## Work item
In the listing below, find each line that holds "have" and list it.

BEGIN

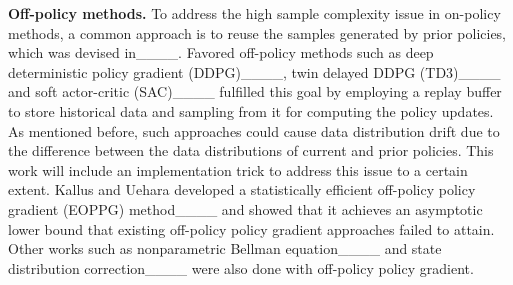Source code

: \textbf{Off-policy methods.} To address the high sample complexity issue in on-policy methods, a common approach is to reuse the samples generated by prior policies, which was devised in____. Favored off-policy methods such as deep deterministic policy gradient (DDPG)____, twin delayed DDPG (TD3)____ and soft actor-critic (SAC)____ fulfilled this goal by employing a replay buffer to store historical data and sampling from it for computing the policy updates. As mentioned before, such approaches could cause data distribution drift due to the difference between the data distributions of current and prior policies. This work will include an implementation trick to address this issue to a certain extent. Kallus and Uehara developed a statistically efficient off-policy policy gradient (EOPPG) method____ and showed that it achieves an asymptotic lower bound that existing off-policy policy gradient approaches failed to attain. Other works such as nonparametric Bellman equation____ and state distribution correction____ were also done with off-policy policy gradient. 

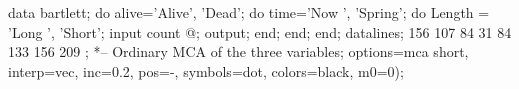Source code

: \begin{listing}
data bartlett;
   do alive='Alive', 'Dead';
      do time='Now   ', 'Spring';
         do Length = 'Long ', 'Short';
            input count @;
            output;
            end;
         end;
      end;
datalines;
 156 107  84  31
  84 133 156 209
;
*-- Ordinary MCA of the three variables;
   options=mca short, interp=vec, inc=0.2, pos=-,
   symbols=dot, colors=black, m0=0);
\end{listing}
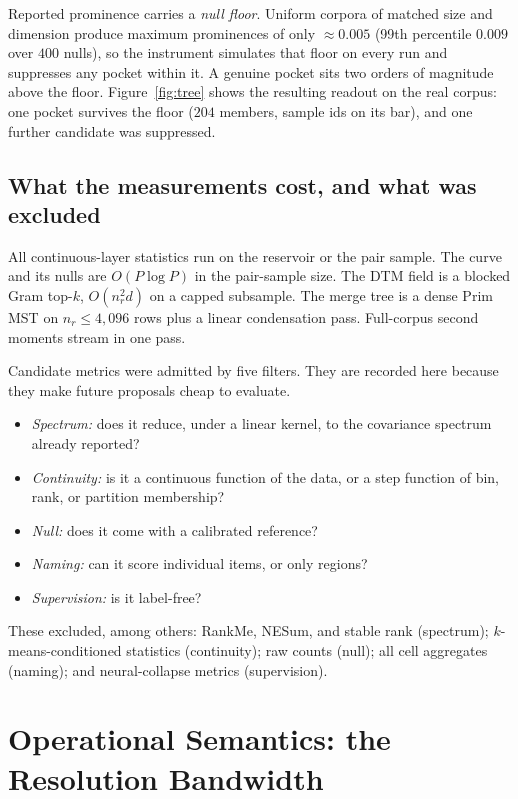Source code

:\documentclass[11pt,letterpaper]{article}
\begin{document}
Reported prominence carries a \emph{null floor}. Uniform corpora of
matched size and dimension produce maximum prominences of only
$\approx 0.005$ (99th percentile $0.009$ over $400$ nulls), so the
instrument simulates that floor on every run and suppresses any pocket
within it. A genuine pocket sits two orders of magnitude above the floor.
Figure~\ref{fig:tree} shows the resulting readout on the real corpus: one
pocket survives the floor ($204$ members, sample ids on its bar), and one
further candidate was suppressed.

\subsection{What the measurements cost, and what was excluded}
\label{sec:filters}

All continuous-layer statistics run on the reservoir or the pair sample.
The curve and its nulls are $O(P \log P)$ in the pair-sample size. The DTM
field is a blocked Gram top-$k$, $O(n_r^2 d)$ on a capped subsample.
The merge tree is a dense Prim MST on $n_r \le 4{,}096$
rows plus a linear condensation pass. Full-corpus second moments stream in
one pass.

Candidate metrics were admitted by five filters. They are recorded
here because they make future proposals cheap to evaluate.
\begin{itemize}
\item \emph{Spectrum:} does it reduce, under a linear kernel, to the
  covariance spectrum already reported?
\item \emph{Continuity:} is it a continuous function of the data, or
  a step function of bin, rank, or partition membership?
\item \emph{Null:} does it come with a calibrated reference?
\item \emph{Naming:} can it score individual items, or only regions?
\item \emph{Supervision:} is it label-free?
\end{itemize}
These excluded, among others: RankMe, NESum, and stable rank (spectrum);
$k$-means-conditioned statistics (continuity); raw counts (null); all
cell aggregates (naming); and neural-collapse metrics \cite{papyan2020}
(supervision).

\section{Operational Semantics: the Resolution Bandwidth}
\label{sec:semantics}
\end{document}
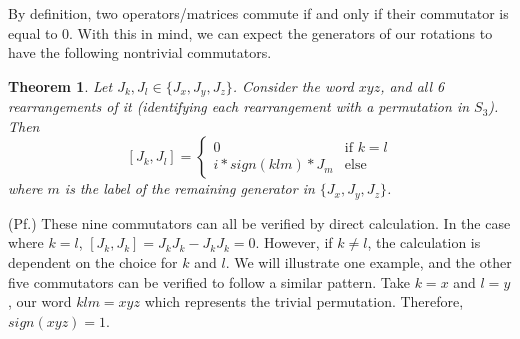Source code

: \documentclass[10pt]{ucthesis}
\newtheorem{theorem}[definition]{Theorem}
\begin{document}
By definition, two operators/matrices commute if and only if their commutator is equal to $0$. With this in mind, we can expect the generators of our rotations to have the following nontrivial commutators.

\begin{theorem}
	Let $J_k,J_l \in \{J_x,J_y,J_z\}$. Consider the word $xyz$, and all 6 rearrangements of it (identifying each rearrangement with a permutation in $S_3$). Then 
$$[J_k , J_l] = \begin{cases}
					0 & \text{if }k = l \\
					i*sign(klm)*J_m& \text{else}
					\end{cases}$$
where $m$ is the label of the remaining generator in $\{J_x,J_y,J_z\}$.
\end{theorem}

\noindent(Pf.) These nine commutators can all be verified by direct calculation. In the case where $k=l$, $[J_k,J_k] = J_kJ_k - J_kJ_k = 0$. However, if $k\neq l$, the calculation is dependent on the choice for $k$ and $l$. We will illustrate one example, and the other five commutators can be verified to follow a similar pattern. Take $k=x$ and $l=y$, our word $klm=xyz$ which represents the trivial permutation. Therefore, $sign(xyz)=1$.
\end{document}

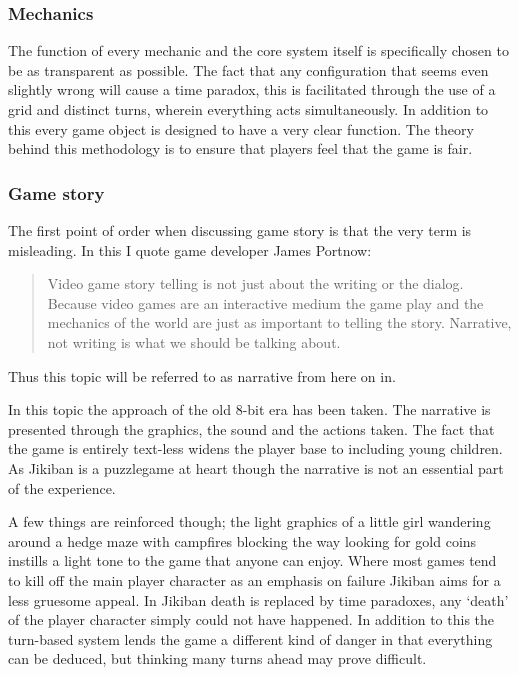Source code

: \subsubsection{Mechanics}
The function of every mechanic and the core system itself is
specifically chosen to be as transparent as possible. The fact that
any configuration that seems even slightly wrong will cause a time
paradox, this is facilitated through the use of a grid and distinct
turns, wherein everything acts simultaneously. In addition to this
every game object is designed to have a very clear function. The
theory behind this methodology is to ensure that players feel that the
game is fair.

\subsubsection{Game story}
The first point of order when discussing game story is that the very
term is misleading. In this I quote game developer James Portnow\cite{portnow2}:

\begin{quotation}
Video game story telling is not just about the writing or the
dialog. Because video games are an interactive medium the game play
and the mechanics of the world are just as important to telling the
story. Narrative, not writing is what we should be talking about.
\end{quotation}

Thus this topic will be referred to as narrative from here on in.

In this topic the approach of the old 8-bit era has been taken. The
narrative is presented through the graphics, the sound and the actions
taken. The fact that the game is entirely text-less widens the player
base to including young children. As Jikiban is a puzzlegame at heart
though the narrative is not an essential part of the experience.

A few things are reinforced though; the light graphics of a little
girl wandering around a hedge maze with campfires blocking the way
looking for gold coins instills a light tone to the game that anyone
can enjoy.  Where most games tend to kill off the main player
character as an emphasis on failure Jikiban aims for a less gruesome
appeal. In Jikiban death is replaced by time paradoxes, any ‘death’ of
the player character simply could not have happened. In addition to
this the turn-based system lends the game a different kind of danger
in that everything can be deduced, but thinking many turns ahead may
prove difficult.

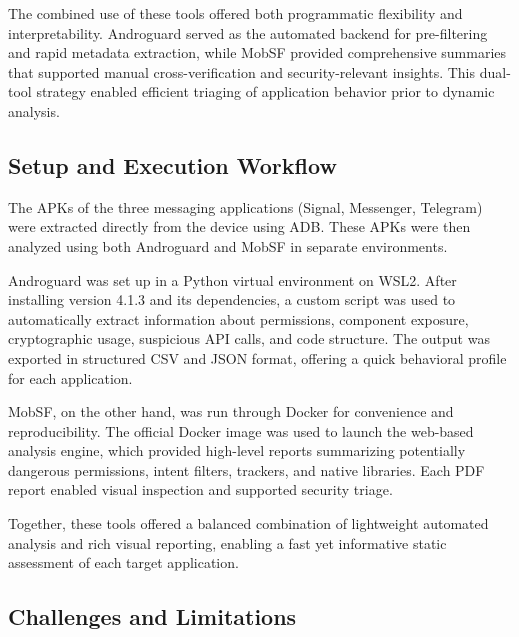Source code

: \documentclass[a4paper,12pt]{report}
\begin{document}
The combined use of these tools offered both programmatic flexibility and interpretability. Androguard served as the automated backend for pre-filtering and rapid metadata extraction, while MobSF provided comprehensive summaries that supported manual cross-verification and security-relevant insights. This dual-tool strategy enabled efficient triaging of application behavior prior to dynamic analysis.



\subsection{Setup and Execution Workflow}

The APKs of the three messaging applications (Signal, Messenger, Telegram) were extracted directly from the device using ADB. These APKs were then analyzed using both Androguard and MobSF in separate environments.

Androguard was set up in a Python virtual environment on WSL2. After installing version 4.1.3 and its dependencies, a custom script was used to automatically extract information about permissions, component exposure, cryptographic usage, suspicious API calls, and code structure. The output was exported in structured CSV and JSON format, offering a quick behavioral profile for each application.

MobSF, on the other hand, was run through Docker for convenience and reproducibility. The official Docker image was used to launch the web-based analysis engine, which provided high-level reports summarizing potentially dangerous permissions, intent filters, trackers, and native libraries. Each PDF report enabled visual inspection and supported security triage.

Together, these tools offered a balanced combination of lightweight automated analysis and rich visual reporting, enabling a fast yet informative static assessment of each target application.


\subsection{Challenges and Limitations}
\end{document}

END

## Answer to this task
By definition, two operators/matrices commute if and only if their commutator is equal to $0$. With this in mind, we can expect the generators of our rotations to have the following nontrivial commutators.
every game object is designed to have a very clear function. The
the player character simply could not have happened. In addition to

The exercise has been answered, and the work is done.